Location:Appalachian Ranger District, Pisgah National Forest, NC Distance from Triangle: Chapel Hill (209 miles – 3 hr 30 min) Durham (212 miles – 3 hr 30 min) Raleigh (235 miles – 3 hr 53 min) Trail Access:Follow NC 80 north from U.S. 70 near Marion for 17.8-mi – turn sharp left on Colbert Creek Rd after bridge over South Toe River – small parking area on right in 0.4-mi with national forest information board Hiking Trails:Colbert Ridge Trail – Black Mountain Crest Trail – Woody Ridge Trail – SR 1155 – SR 1157 – NC 80Hike Configuration:Loop Date of Hike: 5-24-14, Saturday at 11:40 AM Hike Distance:~13.8 miles Hiking Time:8.25 hoursTrail Condition:Below Average — Colbert Ridge is steep and eroded along rocks and roots for 2-mi. Black Mountain Crest varies from good to badly eroded and steep. Woody Ridge extremely steep and rocky. Hike Difficulty:Very strenuous — Colbert Ridge and Black Mountain Crest have very steep, rocky and rooty sections. Woody Ridge is arguably the steepest downhill I’ve been on requiring constant scrambling and sliding.Isolation: Average – I passed 2 groups each on Colbert Ridge and Woody Ridge. The crest trail near Deep Gap was crowded, I passed at least 5 groups of people, north of that much more isolated.
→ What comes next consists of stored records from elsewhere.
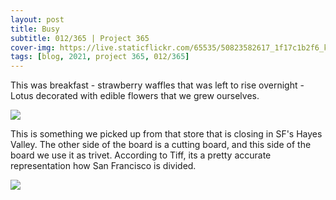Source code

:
 ```yaml
---
layout: post
title: Busy
subtitle: 012/365 | Project 365
cover-img: https://live.staticflickr.com/65535/50823582617_1f17c1b2f6_k.jpg
tags: [blog, 2021, project 365, 012/365]
---
```

This was breakfast - strawberry waffles that was left to rise overnight - Lotus decorated with edible flowers that we grew ourselves.
<p class="post-img-wrap">
  <img src="https://live.staticflickr.com/65535/50829495783_bf75fd8548_h.jpg">
</p>
This is something we picked up from that store that is closing in SF's Hayes Valley. The other side of the board is a cutting board, and this side of the board we use it as trivet. According to Tiff, its a pretty accurate representation how San Francisco is divided.
<p class="post-img-wrap">
  <img src="https://live.staticflickr.com/65535/50823582617_eb34c776c6_h.jpg">
</p>
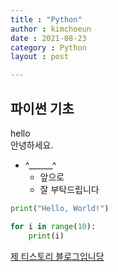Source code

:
 ```yaml
---
title : "Python"
author : kimchoeun
date : 2021-08-23
category : Python
layout : post

---
```


## 파이썬 기초

hello <br> 안녕하세요.

- ^______^
  - 앞으로
  - 잘 부탁드립니다


```python
print("Hello, World!")
```

```python 
for i in range(10):  
    print(i)
```

[제 티스토리 블로그입니당](https://cooding99.tistory.com/)

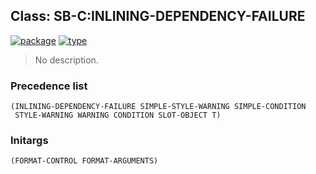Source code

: ## Class: SB-C:INLINING-DEPENDENCY-FAILURE
[![package](https://img.shields.io/badge/Package-SB--C-5f9ea0.svg?style=social&colorA=999999)](../) [![type](https://img.shields.io/badge/Type-Class-5f9ea0.svg?style=social&colorA=999999)](../#class) 

> No description.

### Precedence list
```
(INLINING-DEPENDENCY-FAILURE SIMPLE-STYLE-WARNING SIMPLE-CONDITION
 STYLE-WARNING WARNING CONDITION SLOT-OBJECT T)
```
### Initargs
```
(FORMAT-CONTROL FORMAT-ARGUMENTS)
```

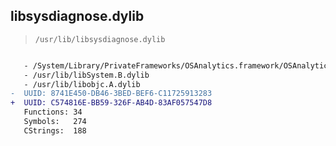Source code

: ## libsysdiagnose.dylib

> `/usr/lib/libsysdiagnose.dylib`

```diff

   - /System/Library/PrivateFrameworks/OSAnalytics.framework/OSAnalytics
   - /usr/lib/libSystem.B.dylib
   - /usr/lib/libobjc.A.dylib
-  UUID: 8741E450-DB46-3BED-BEF6-C11725913283
+  UUID: C574816E-BB59-326F-AB4D-83AF057547D8
   Functions: 34
   Symbols:   274
   CStrings:  188

```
Highlights: Constant views from the Black Mountains crest in all directions – one of the best sections of trail in NC Lowlights:Very rocky and eroded sections on all trails, crest trail did not summit multiple 6k peaks, Woody Ridge Trail is a grueling downhill scramble, 3.7 miles of road walking to connect the loop. Google+ photo album link
Last year I really enjoyed my first trip to the Black Mountains. I assumed that the views would be restricted with the mountains covered in conifer forests. Despite my fears, the views from Maple Camp Bald, Mount Craig, and Mount Mitchell were outstanding. However, most of the hike was on well-trodden trails with quite a few people. This time I wanted to explore the northern Blacks beyond Deep Gap because they lie outside of the state park. My plan was to take the Colbert Ridge Trail up to Deep Gap, then take the Black Mountain Crest Trail north towards Celo Knob before heading back down on the Woody Ridge Trail. This forms 3/4 of a loop – without a shuttle it requires a couple of miles of road walk to get back to the original starting point. I knew I would get some views according to blogs I’ve read, but I did not expect miles of them on one of the finest stretches of trail in North Carolina.